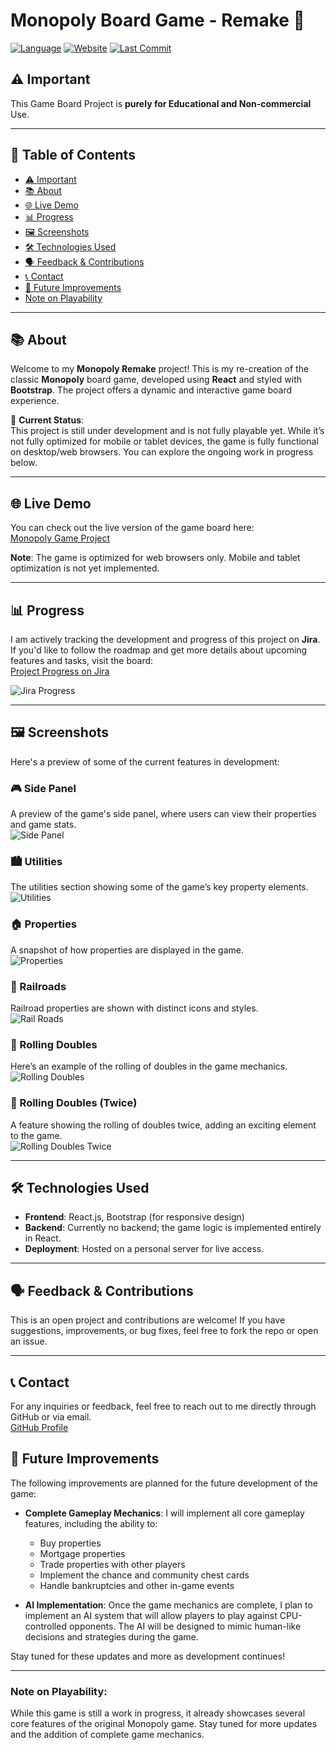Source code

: # Monopoly Board Game - Remake 🎲

[![Language](https://img.shields.io/github/languages/top/Amato1891/monopoly-project)](https://github.com/Amato1891/monopoly-project)
[![Website](https://img.shields.io/website?url=https%3A%2F%2Fjimamato.com%2Fmonopoly-project%2F)](https://jimamato.com/monopoly-project/)
[![Last Commit](https://img.shields.io/github/last-commit/Amato1891/monopoly-project)](https://github.com/Amato1891/monopoly-project/commits/main)

## ⚠️ Important 
This Game Board Project is **purely for Educational and Non-commercial** Use.

---

## 📑 Table of Contents
- [⚠️ Important](#-important)
- [📚 About](#-about)
- [🌐 Live Demo](#live-demo)
- [📊 Progress](#progress)
- [🖼️ Screenshots](#screenshots)
- [🛠️ Technologies Used](#technologies-used)
- [🗣️ Feedback & Contributions](#feedback--contributions)
- [📞 Contact](#contact)
- [🚀 Future Improvements](#future-improvements)
- [Note on Playability](#note-on-playability)

---

## 📚 About

Welcome to my **Monopoly Remake** project! This is my re-creation of the classic **Monopoly** board game, developed using **React** and styled with **Bootstrap**. The project offers a dynamic and interactive game board experience.

🔧 **Current Status**:  
This project is still under development and is not fully playable yet. While it’s not fully optimized for mobile or tablet devices, the game is fully functional on desktop/web browsers. You can explore the ongoing work in progress below.

---

## 🌐 Live Demo

You can check out the live version of the game board here:  
[Monopoly Game Project](https://jimamato.com/monopoly-project/)

**Note**: The game is optimized for web browsers only. Mobile and tablet optimization is not yet implemented.

---

## 📊 Progress

I am actively tracking the development and progress of this project on **Jira**. If you'd like to follow the roadmap and get more details about upcoming features and tasks, visit the board:  
[Project Progress on Jira](https://jim-amato-monopoly.atlassian.net/jira/software/projects/UI/boards/1)

![Jira Progress](https://github.com/Amato1891/monopoly-project/assets/84348911/4fc1517a-411f-4642-9069-35bd31aa77ae)

---

## 🖼️ Screenshots

Here's a preview of some of the current features in development:

### 🎮 Side Panel
A preview of the game's side panel, where users can view their properties and game stats.  
![Side Panel](https://github.com/Amato1891/monopoly-project/assets/84348911/8f0e8923-85a1-4460-a735-950676b730d4)

### 🏙️ Utilities
The utilities section showing some of the game’s key property elements.  
![Utilities](https://github.com/Amato1891/monopoly-project/assets/84348911/d61dba86-cac3-48e7-9a1a-a59883021595)

### 🏠 Properties
A snapshot of how properties are displayed in the game.  
![Properties](https://github.com/Amato1891/monopoly-project/assets/84348911/b28a4b85-545d-4483-b6a0-d20e43f50f85)

### 🚂 Railroads
Railroad properties are shown with distinct icons and styles.  
![Rail Roads](https://github.com/Amato1891/monopoly-project/assets/84348911/5b26061e-0753-45ef-99d1-5424034141e6)

### 🎲 Rolling Doubles
Here’s an example of the rolling of doubles in the game mechanics.  
![Rolling Doubles](https://github.com/Amato1891/monopoly-project/assets/84348911/64f08acb-d4e8-4960-b792-f5f99a43d7ce)

### 🎲 Rolling Doubles (Twice)
A feature showing the rolling of doubles twice, adding an exciting element to the game.  
![Rolling Doubles Twice](https://github.com/Amato1891/monopoly-project/assets/84348911/4a9a023f-a526-41d3-874e-6ab645cd5fa6)

---

## 🛠️ Technologies Used

- **Frontend**: React.js, Bootstrap (for responsive design)
- **Backend**: Currently no backend; the game logic is implemented entirely in React.
- **Deployment**: Hosted on a personal server for live access.

---

## 🗣️ Feedback & Contributions

This is an open project and contributions are welcome! If you have suggestions, improvements, or bug fixes, feel free to fork the repo or open an issue.

---

## 📞 Contact

For any inquiries or feedback, feel free to reach out to me directly through GitHub or via email.  
[GitHub Profile](https://github.com/Amato1891)

## 🚀 Future Improvements
The following improvements are planned for the future development of the game:

- **Complete Gameplay Mechanics**: I will implement all core gameplay features, including the ability to:
  - Buy properties
  - Mortgage properties
  - Trade properties with other players
  - Implement the chance and community chest cards
  - Handle bankruptcies and other in-game events

- **AI Implementation**: Once the game mechanics are complete, I plan to implement an AI system that will allow players to play against CPU-controlled opponents. The AI will be designed to mimic human-like decisions and strategies during the game.

Stay tuned for these updates and more as development continues!

---

### Note on Playability:
While this game is still a work in progress, it already showcases several core features of the original Monopoly game. Stay tuned for more updates and the addition of complete game mechanics.
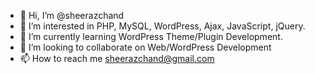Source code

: - 👋 Hi, I’m @sheerazchand
- 👀 I’m interested in PHP, MySQL, WordPress, Ajax, JavaScript, jQuery.
- 🌱 I’m currently learning WordPress Theme/Plugin Development.
- 💞️ I’m looking to collaborate on Web/WordPress Development
- 📫 How to reach me sheerazchand@gmail.com

<!---
sheerazchand/sheerazchand is a ✨ special ✨ repository because its `README.md` (this file) appears on your GitHub profile.
You can click the Preview link to take a look at your changes.
--->
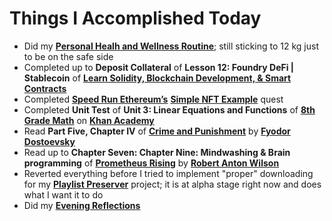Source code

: # Things I Accomplished Today

- Did my **[Personal Healh and Wellness Routine](../../routines/personal-health-and-wellness-routine-2024-week-11.md)**; still sticking to 12 kg just to be on the safe side
- Completed up to **Deposit Collateral** of **Lesson 12: Foundry DeFi | Stablecoin** of **[Learn Solidity, Blockchain Development, & Smart Contracts](https://www.youtube.com/watch?v=umepbfKp5rI)**
- Completed **[Speed Run Ethereum’s](https://speedrunethereum.com)** **[Simple NFT Example](https://speedrunethereum.com/challenge/simple-nft-example)** quest
- Completed **Unit Test** of **Unit 3: Linear Equations and Functions** of **[8th Grade Math](https://www.khanacademy.org/math/cc-eighth-grade-math)** on **[Khan Academy](https://www.khanacademy.org)**
- Read **Part Five, Chapter IV** of **[Crime and Punishment](https://www.goodreads.com/book/show/7144.Crime_and_Punishment)** by **[Fyodor Dostoevsky](https://www.goodreads.com/author/show/3137322.Fyodor_Dostoevsky)**
- Read up to **Chapter Seven: Chapter Nine: Mindwashing & Brain programming** of **[Prometheus Rising](https://www.goodreads.com/book/show/28597.Prometheus_Rising)** by **[Robert Anton Wilson](https://www.goodreads.com/author/show/2918.Robert_Anton_Wilson)**
- Reverted everything before I tried to implement "proper" downloading for my **[Playlist Preserver](https://github.com/evorhard/Playlist-Preserver)** project; it is at alpha stage right now and does what I want it to do
- Did my **[Evening Reflections](../../routines/evening-reflections.md)**
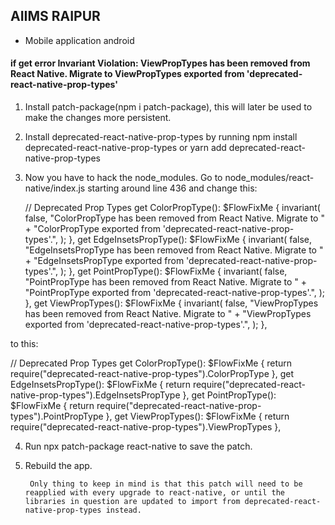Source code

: ## AIIMS RAIPUR 

- Mobile application android

#### if get error Invariant Violation: ViewPropTypes has been removed from React Native. Migrate to ViewPropTypes exported from 'deprecated-react-native-prop-types'

1. Install patch-package(npm i patch-package), this will later be used to make the changes more persistent.

2. Install deprecated-react-native-prop-types by running npm install deprecated-react-native-prop-types or yarn add deprecated-react-native-prop-types

3. Now you have to hack the node_modules. Go to node_modules/react-native/index.js starting around line 436 and change this:

   // Deprecated Prop Types
   get ColorPropType(): $FlowFixMe {
   invariant(
    false,
    "ColorPropType has been removed from React Native. Migrate to " +
      "ColorPropType exported from 'deprecated-react-native-prop-types'.",
   );
   },
   get EdgeInsetsPropType(): $FlowFixMe {
   invariant(
    false,
    "EdgeInsetsPropType has been removed from React Native. Migrate to " +
      "EdgeInsetsPropType exported from 'deprecated-react-native-prop-types'.",
   );
   },
   get PointPropType(): $FlowFixMe {
   invariant(
    false,
    "PointPropType has been removed from React Native. Migrate to " +
     "PointPropType exported from 'deprecated-react-native-prop-types'.",
   );
   },
   get ViewPropTypes(): $FlowFixMe {
   invariant(
   false,
   "ViewPropTypes has been removed from React Native. Migrate to " +
     "ViewPropTypes exported from 'deprecated-react-native-prop-types'.",
   );
   },

   

to this: 

   // Deprecated Prop Types
    get ColorPropType(): $FlowFixMe {
    return require("deprecated-react-native-prop-types").ColorPropType
    },
     get EdgeInsetsPropType(): $FlowFixMe {
    return require("deprecated-react-native-prop-types").EdgeInsetsPropType
    },
     get PointPropType(): $FlowFixMe {
    return require("deprecated-react-native-prop-types").PointPropType
    },
    get ViewPropTypes(): $FlowFixMe {
    return require("deprecated-react-native-prop-types").ViewPropTypes
    },



4. Run npx patch-package react-native to save the patch.
5. Rebuild the app. 
    
        Only thing to keep in mind is that this patch will need to be reapplied with every upgrade to react-native, or until the libraries in question are updated to import from deprecated-react-native-prop-types instead.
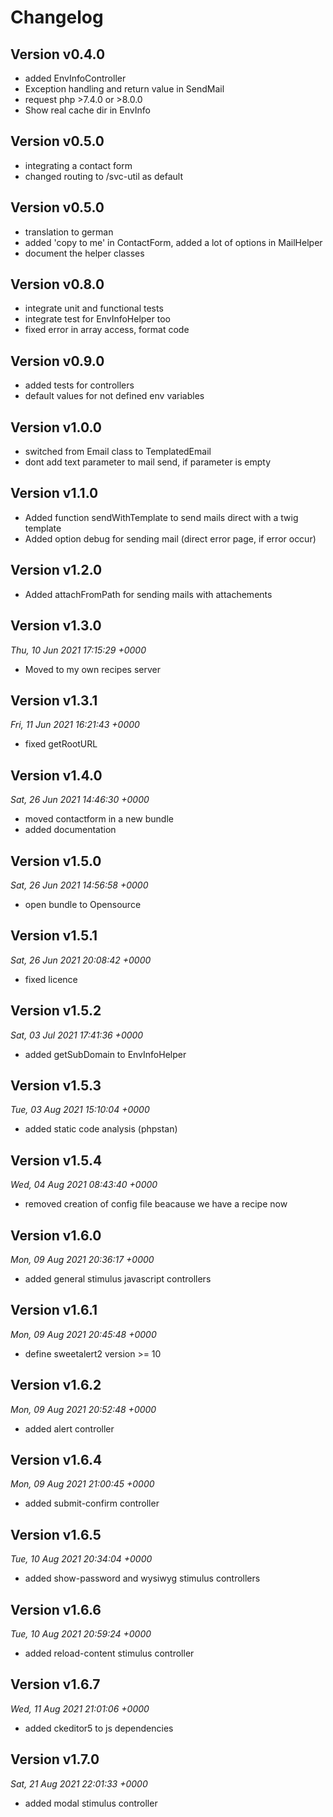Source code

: # Changelog

## Version v0.4.0
- added EnvInfoController
- Exception handling and return value in SendMail
- request php >7.4.0 or >8.0.0
- Show real cache dir in EnvInfo

## Version v0.5.0
- integrating a contact form
- changed routing to /svc-util as default

## Version v0.5.0
- translation to german
- added 'copy to me' in ContactForm, added a lot of options in MailHelper
- document the helper classes

## Version v0.8.0
- integrate unit and functional tests
- integrate test for EnvInfoHelper too
- fixed error in array access, format code

## Version v0.9.0
- added tests for controllers
- default values for not defined env variables

## Version v1.0.0
- switched from Email class to TemplatedEmail
- dont add text parameter to mail send, if parameter is empty

## Version v1.1.0
- Added function sendWithTemplate to send mails direct with a twig template
- Added option debug for sending mail (direct error page, if error occur)

## Version v1.2.0
- Added attachFromPath for sending mails with attachements

## Version v1.3.0
*Thu, 10 Jun 2021 17:15:29 +0000*
- Moved to my own recipes server

## Version v1.3.1
*Fri, 11 Jun 2021 16:21:43 +0000*
- fixed getRootURL


## Version v1.4.0
*Sat, 26 Jun 2021 14:46:30 +0000*
- moved contactform in a new bundle
- added documentation


## Version v1.5.0
*Sat, 26 Jun 2021 14:56:58 +0000*
- open bundle to Opensource


## Version v1.5.1
*Sat, 26 Jun 2021 20:08:42 +0000*
- fixed licence


## Version v1.5.2
*Sat, 03 Jul 2021 17:41:36 +0000*
- added getSubDomain to EnvInfoHelper


## Version v1.5.3
*Tue, 03 Aug 2021 15:10:04 +0000*
- added static code analysis (phpstan)


## Version v1.5.4
*Wed, 04 Aug 2021 08:43:40 +0000*
- removed creation of config file beacause we have a recipe now


## Version v1.6.0
*Mon, 09 Aug 2021 20:36:17 +0000*
- added general stimulus javascript controllers


## Version v1.6.1
*Mon, 09 Aug 2021 20:45:48 +0000*
- define sweetalert2 version >= 10


## Version v1.6.2
*Mon, 09 Aug 2021 20:52:48 +0000*
- added alert controller


## Version v1.6.4
*Mon, 09 Aug 2021 21:00:45 +0000*
- added submit-confirm controller



## Version v1.6.5
*Tue, 10 Aug 2021 20:34:04 +0000*
- added show-password and wysiwyg stimulus controllers


## Version v1.6.6
*Tue, 10 Aug 2021 20:59:24 +0000*
- added reload-content stimulus controller


## Version v1.6.7
*Wed, 11 Aug 2021 21:01:06 +0000*
- added ckeditor5 to js dependencies


## Version v1.7.0
*Sat, 21 Aug 2021 22:01:33 +0000*
- added modal stimulus controller
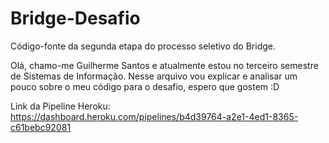 # Bridge-Desafio
Código-fonte da segunda etapa do processo seletivo do Bridge.

Olá, chamo-me Guilherme Santos e atualmente estou no terceiro semestre de Sistemas de Informação.
Nesse arquivo vou explicar e analisar um pouco sobre o meu código para o desafio, espero que gostem :D




Link da Pipeline Heroku:
https://dashboard.heroku.com/pipelines/b4d39764-a2e1-4ed1-8365-c61bebc92081
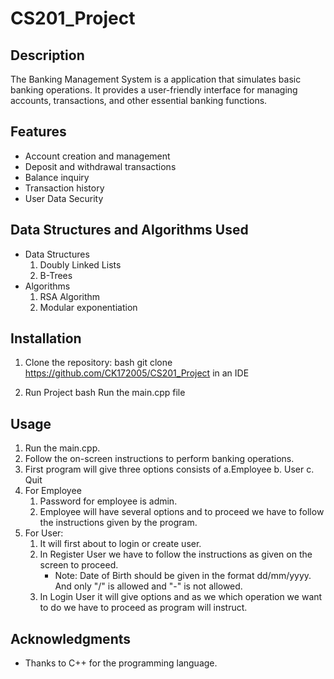 # CS201_Project

## Description
The Banking Management System is a application that simulates basic banking operations. It provides a user-friendly interface for managing accounts, transactions, and other essential banking functions.

## Features
- Account creation and management
- Deposit and withdrawal transactions
- Balance inquiry
- Transaction history
- User Data Security

## Data Structures and Algorithms Used
- Data Structures
    1. Doubly Linked Lists
    2. B-Trees
- Algorithms
    1. RSA Algorithm
    2. Modular exponentiation

## Installation
1. Clone the repository:
   bash
   git clone https://github.com/CK172005/CS201_Project in an IDE
   
2. Run Project
   bash
   Run the main.cpp file
   
## Usage
1. Run the main.cpp.
2. Follow the on-screen instructions to perform banking operations.
3. First program will give three options consists of a.Employee b. User c. Quit
4. For Employee
   1. Password for employee is admin.
   2. Employee will have several options and to proceed we have to follow the instructions given by the program.
5. For User:
   1. It will first about to login or create user.
   2. In Register User we have to follow the instructions as given on the screen to proceed.
      - Note: Date of Birth should be given in the format dd/mm/yyyy. And only "/" is allowed and "-" is not allowed.
   3. In Login User it will give options and as we which operation we want to do we have to proceed as program will instruct.


## Acknowledgments
- Thanks to C++ for the programming language.
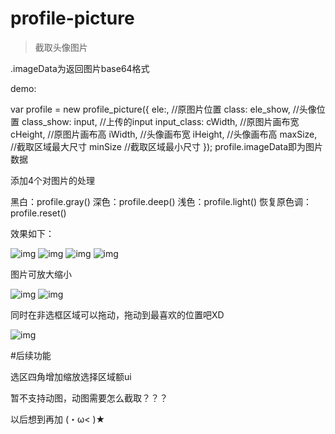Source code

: # profile-picture

> 截取头像图片

.imageData为返回图片base64格式

demo:

var profile = new profile_picture({
    ele:, //原图片位置
    class:
    ele_show, //头像位置
    class_show:
    input, //上传的input
    input_class:
    cWidth, //原图片画布宽
    cHeight, //原图片画布高
    iWidth, //头像画布宽
    iHeight, //头像画布高
    maxSize, //截取区域最大尺寸
    minSize //截取区域最小尺寸
});
profile.imageData即为图片数据

添加4个对图片的处理

黑白：profile.gray()
深色：profile.deep()
浅色：profile.light()
恢复原色调：profile.reset()

效果如下：

![img](https://github.com/zhangsens/profile/blob/master/img/20170627.jpg?raw=ture)
![img](https://github.com/zhangsens/profile/blob/master/img/20170627_2.jpg?raw=ture)
![img](https://github.com/zhangsens/profile/blob/master/img/20170627_3.jpg?raw=ture)
![img](https://github.com/zhangsens/profile/blob/master/img/20170627_4.jpg?raw=ture)

图片可放大缩小

![img](https://github.com/zhangsens/profile/blob/master/img/20170627_5.jpg?raw=ture)
![img](https://github.com/zhangsens/profile/blob/master/img/20170627_6.jpg?raw=ture)

同时在非选框区域可以拖动，拖动到最喜欢的位置吧XD

![img](https://github.com/zhangsens/profile/blob/master/img/20170627_7.jpg?raw=ture)

#后续功能

选区四角增加缩放选择区域额ui

暂不支持动图，动图需要怎么截取？？？

以后想到再加 (・ω< )★
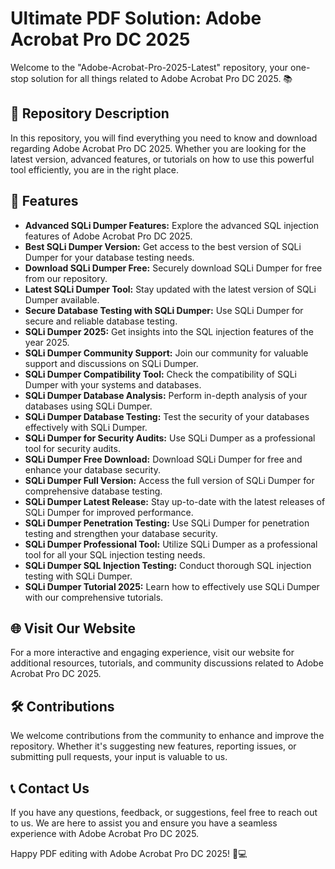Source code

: # Ultimate PDF Solution: Adobe Acrobat Pro DC 2025

Welcome to the "Adobe-Acrobat-Pro-2025-Latest" repository, your one-stop solution for all things related to Adobe Acrobat Pro DC 2025. 📚

## 📝 Repository Description

In this repository, you will find everything you need to know and download regarding Adobe Acrobat Pro DC 2025. Whether you are looking for the latest version, advanced features, or tutorials on how to use this powerful tool efficiently, you are in the right place.

## 🌟 Features

- **Advanced SQLi Dumper Features:** Explore the advanced SQL injection features of Adobe Acrobat Pro DC 2025.
- **Best SQLi Dumper Version:** Get access to the best version of SQLi Dumper for your database testing needs.
- **Download SQLi Dumper Free:** Securely download SQLi Dumper for free from our repository.
- **Latest SQLi Dumper Tool:** Stay updated with the latest version of SQLi Dumper available.
- **Secure Database Testing with SQLi Dumper:** Use SQLi Dumper for secure and reliable database testing.
- **SQLi Dumper 2025:** Get insights into the SQL injection features of the year 2025.
- **SQLi Dumper Community Support:** Join our community for valuable support and discussions on SQLi Dumper.
- **SQLi Dumper Compatibility Tool:** Check the compatibility of SQLi Dumper with your systems and databases.
- **SQLi Dumper Database Analysis:** Perform in-depth analysis of your databases using SQLi Dumper.
- **SQLi Dumper Database Testing:** Test the security of your databases effectively with SQLi Dumper.
- **SQLi Dumper for Security Audits:** Use SQLi Dumper as a professional tool for security audits.
- **SQLi Dumper Free Download:** Download SQLi Dumper for free and enhance your database security.
- **SQLi Dumper Full Version:** Access the full version of SQLi Dumper for comprehensive database testing.
- **SQLi Dumper Latest Release:** Stay up-to-date with the latest releases of SQLi Dumper for improved performance.
- **SQLi Dumper Penetration Testing:** Use SQLi Dumper for penetration testing and strengthen your database security.
- **SQLi Dumper Professional Tool:** Utilize SQLi Dumper as a professional tool for all your SQL injection testing needs.
- **SQLi Dumper SQL Injection Testing:** Conduct thorough SQL injection testing with SQLi Dumper.
- **SQLi Dumper Tutorial 2025:** Learn how to effectively use SQLi Dumper with our comprehensive tutorials.


## 🌐 Visit Our Website

For a more interactive and engaging experience, visit our website for additional resources, tutorials, and community discussions related to Adobe Acrobat Pro DC 2025.

## 🛠️ Contributions

We welcome contributions from the community to enhance and improve the repository. Whether it's suggesting new features, reporting issues, or submitting pull requests, your input is valuable to us.

## 📞 Contact Us

If you have any questions, feedback, or suggestions, feel free to reach out to us. We are here to assist you and ensure you have a seamless experience with Adobe Acrobat Pro DC 2025.

Happy PDF editing with Adobe Acrobat Pro DC 2025! 📄💻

* * * * * * * * *

The answer is to be one number: the count of lines in the entries containing the string "community".

4